Exercise material.

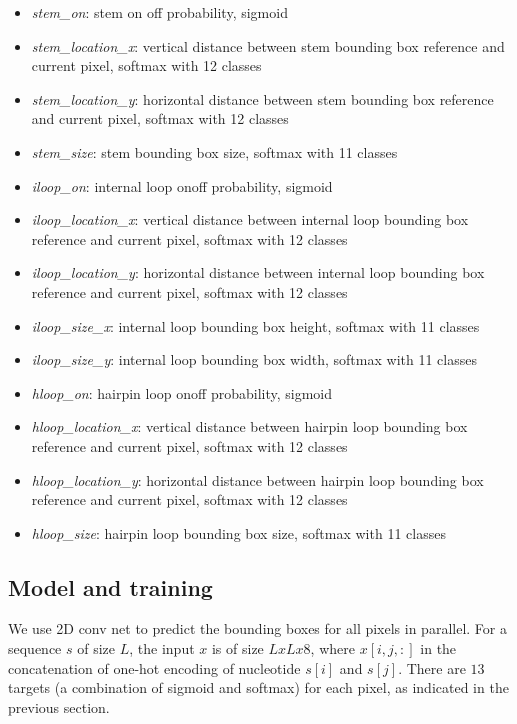 \documentclass[12pt]{article}
\begin{document}
\begin{itemize}
    \item \textit{stem\_on}: stem on off probability, sigmoid
    \item \textit{stem\_location\_x}: vertical distance between stem bounding box reference and current pixel, softmax with 12 classes
    \item \textit{stem\_location\_y}: horizontal distance between stem bounding box reference and current pixel, softmax with 12 classes
    \item \textit{stem\_size}: stem bounding box size, softmax with 11 classes

    \item \textit{iloop\_on}: internal loop on\/off probability, sigmoid
    \item \textit{iloop\_location\_x}: vertical distance between internal loop bounding box reference and current pixel, softmax with 12 classes
    \item \textit{iloop\_location\_y}: horizontal distance between internal loop bounding box reference and current pixel, softmax with 12 classes
    \item \textit{iloop\_size\_x}: internal loop bounding box height, softmax with 11 classes
    \item \textit{iloop\_size\_y}: internal loop bounding box width, softmax with 11 classes

    \item \textit{hloop\_on}: hairpin loop on\/off probability, sigmoid
    \item \textit{hloop\_location\_x}: vertical distance between hairpin loop bounding box reference and current pixel, softmax with 12 classes
    \item \textit{hloop\_location\_y}: horizontal distance between hairpin loop bounding box reference and current pixel, softmax with 12 classes
    \item \textit{hloop\_size}: hairpin loop bounding box size, softmax with 11 classes
\end{itemize}



\subsection{Model and training}

We use 2D conv net to predict the bounding boxes for all pixels in parallel.
For a sequence $s$ of size $L$, the input $x$ is of size $L x L x 8$, where $x[i, j, :]$
in the concatenation of one-hot encoding of nucleotide $s[i]$ and $s[j]$.
There are $13$ targets (a combination of sigmoid and softmax) for each pixel,
as indicated in the previous section.
\end{document}

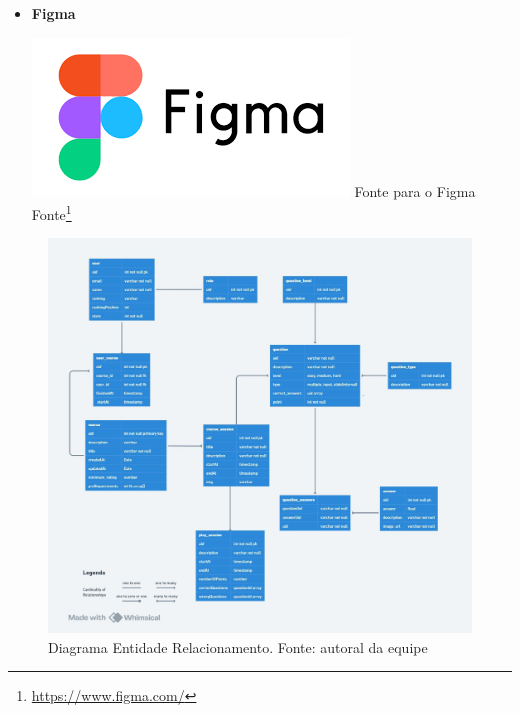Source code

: \documentclass[12pt, openany, oneside, a4paper, english, brazil]{abntex2}   %
\begin{document}
\begin{itemize}
    \item \textbf{Figma}
    \begin{center}
    \includegraphics[width=0.5\linewidth]{figuras/Tecnologies/Figma.png}
    \label{fig:Figma}
    Fonte para o Figma Fonte\footnote{\url{https://www.figma.com/}}
    \end{center}

   
\end{itemize}

\begin{figure}[h!]
    \centering
    \includegraphics[width=0.8\linewidth]{figuras/DiagramsUMLs/Entidade Relacionamento Math.Pow.jpg}
    \caption{Diagrama Entidade Relacionamento. Fonte: autoral da equipe}
    \label{fig:Figma}
\end{figure}
\end{document}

Task description. Repeat, character for character, the lines of the material above from the line with "stem bounding box size, softmax with 11 classes" through the line with "horizontal distance between internal".

Result of this exercise.
    \item \textit{stem\_size}: stem bounding box size, softmax with 11 classes

    \item \textit{iloop\_on}: internal loop on\/off probability, sigmoid
    \item \textit{iloop\_location\_x}: vertical distance between internal loop bounding box reference and current pixel, softmax with 12 classes
    \item \textit{iloop\_location\_y}: horizontal distance between internal loop bounding box reference and current pixel, softmax with 12 classes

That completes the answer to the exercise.